In a will made by a testator who knew that his sister had died leaving one legitimate son, one illegitimate son, and a grandson, son of a deceased daughter, a bequest of property "in equal shares . . . to the children of my late sister . . . surviving at the time this distribution shall be made," entitled the illegitimate son to share equally with the legitimate son at the time of distribution, but did not entitle the grandson to share.
PETITION, filed in the Probate Court for the county of Middlesex on February 26, 1948.
The case was heard by Monahan, J.
L. H. Weinstein, stated the case.
J. Laufer of the District of Columbia, (C. J. Kalinauskas, Assistant United States Attorney, with him,) for the Attorney General of the United States.
A. W. DiCecca, for the respondent William Flentje.
WILKINS, J. This petition for distribution by the trustee under the will of Ernst Flentje, late of Cambridge, involves an interpretation of part of paragraph Thirteenth (1) of the will disposing of certain property as follows: "One sixth in equal shares, share and share alike, to the children of my late sister, Doretta Wode, surviving at the time this distribution shall be made." At the time of the execution of the will the testator knew that Doretta Wode was deceased and was survived by two sons and by a grandson, the son of a deceased daughter. The sons and grandson are still living. The sons are Karl Wode, a German national, and an illegitimate son who is an American citizen. The grandson is Karl Bruening, a German national. The decree ordered distribution one twelfth to the Attorney General of the United States, this "being the former interest of Karl Wode," and one twelfth to the illegitimate son. The Attorney General appealed.

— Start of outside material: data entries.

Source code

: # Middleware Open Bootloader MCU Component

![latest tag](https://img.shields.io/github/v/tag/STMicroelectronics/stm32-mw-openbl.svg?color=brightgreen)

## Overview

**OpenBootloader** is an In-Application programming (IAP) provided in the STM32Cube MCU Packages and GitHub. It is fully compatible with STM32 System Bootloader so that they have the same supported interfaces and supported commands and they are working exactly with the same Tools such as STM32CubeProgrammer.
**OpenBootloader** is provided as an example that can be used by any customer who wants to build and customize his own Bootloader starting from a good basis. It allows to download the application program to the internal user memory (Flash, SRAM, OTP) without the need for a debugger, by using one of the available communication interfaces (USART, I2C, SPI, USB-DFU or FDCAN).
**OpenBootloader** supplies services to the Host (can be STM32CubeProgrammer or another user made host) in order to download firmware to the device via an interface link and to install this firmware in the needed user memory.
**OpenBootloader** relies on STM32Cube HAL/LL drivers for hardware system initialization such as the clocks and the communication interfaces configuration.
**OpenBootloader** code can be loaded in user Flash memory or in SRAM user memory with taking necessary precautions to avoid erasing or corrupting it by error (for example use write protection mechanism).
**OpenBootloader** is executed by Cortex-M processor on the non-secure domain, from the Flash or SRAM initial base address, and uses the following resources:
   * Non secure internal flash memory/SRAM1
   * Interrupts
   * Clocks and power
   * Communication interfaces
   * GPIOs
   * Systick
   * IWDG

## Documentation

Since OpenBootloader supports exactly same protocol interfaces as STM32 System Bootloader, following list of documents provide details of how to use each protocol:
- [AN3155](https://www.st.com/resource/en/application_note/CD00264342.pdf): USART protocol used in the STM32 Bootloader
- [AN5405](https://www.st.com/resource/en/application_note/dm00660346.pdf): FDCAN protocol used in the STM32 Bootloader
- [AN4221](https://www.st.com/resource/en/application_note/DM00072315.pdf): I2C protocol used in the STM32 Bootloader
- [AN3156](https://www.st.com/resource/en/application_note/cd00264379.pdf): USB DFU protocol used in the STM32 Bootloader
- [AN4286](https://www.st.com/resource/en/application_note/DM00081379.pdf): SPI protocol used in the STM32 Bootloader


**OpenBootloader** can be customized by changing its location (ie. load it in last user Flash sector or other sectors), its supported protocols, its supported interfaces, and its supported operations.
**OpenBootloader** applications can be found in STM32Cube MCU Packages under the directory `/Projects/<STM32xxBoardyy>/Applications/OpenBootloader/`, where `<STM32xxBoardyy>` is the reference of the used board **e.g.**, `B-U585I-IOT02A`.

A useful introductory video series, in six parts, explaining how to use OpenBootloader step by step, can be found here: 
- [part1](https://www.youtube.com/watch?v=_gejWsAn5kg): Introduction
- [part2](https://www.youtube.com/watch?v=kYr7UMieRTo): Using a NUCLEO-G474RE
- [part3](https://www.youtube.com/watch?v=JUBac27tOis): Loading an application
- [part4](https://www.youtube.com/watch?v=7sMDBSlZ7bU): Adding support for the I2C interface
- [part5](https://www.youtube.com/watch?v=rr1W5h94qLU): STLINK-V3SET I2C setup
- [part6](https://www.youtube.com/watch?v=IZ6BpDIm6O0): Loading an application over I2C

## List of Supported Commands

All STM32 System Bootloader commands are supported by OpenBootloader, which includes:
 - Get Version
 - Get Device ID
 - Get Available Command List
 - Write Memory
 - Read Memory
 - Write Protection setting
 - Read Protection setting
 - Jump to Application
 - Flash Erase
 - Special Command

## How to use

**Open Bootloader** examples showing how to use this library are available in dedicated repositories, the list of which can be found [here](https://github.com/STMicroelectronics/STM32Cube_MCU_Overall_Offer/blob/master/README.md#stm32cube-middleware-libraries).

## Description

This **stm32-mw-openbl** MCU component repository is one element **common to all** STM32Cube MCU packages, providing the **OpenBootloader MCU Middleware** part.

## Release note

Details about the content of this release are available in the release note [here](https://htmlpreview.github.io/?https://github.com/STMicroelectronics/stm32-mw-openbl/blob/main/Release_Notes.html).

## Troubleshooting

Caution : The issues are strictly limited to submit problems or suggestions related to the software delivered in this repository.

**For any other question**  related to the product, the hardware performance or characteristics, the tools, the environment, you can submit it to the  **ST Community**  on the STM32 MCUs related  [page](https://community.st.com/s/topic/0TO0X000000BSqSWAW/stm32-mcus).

The Attorney General's argument is designed primarily to exclude the illegitimate son from participation in this bequest. The general rule is that in the absence of language clearly expressing a contrary intent "children" does not comprehend illegitimate children. Kent v. Barker, 2 Gray 535 , 536. Hayden v. Barrett, 172 Mass. 472 , 474. Fiduciary Trust Co. v. Mishou, 321 Mass. 615 , 635. But clear language expressing a contrary intent is found here. When the will was drawn the testator knew that Doretta Wode was dead and was survived by but two children, one of whom was illegitimate. He would not, in our opinion, have used the plural word to refer solely to the legitimate son of Doretta. We do not regard as important references by name elsewhere in the will to Doretta's illegitimate son as the testator's nephew rather than as his sister's son.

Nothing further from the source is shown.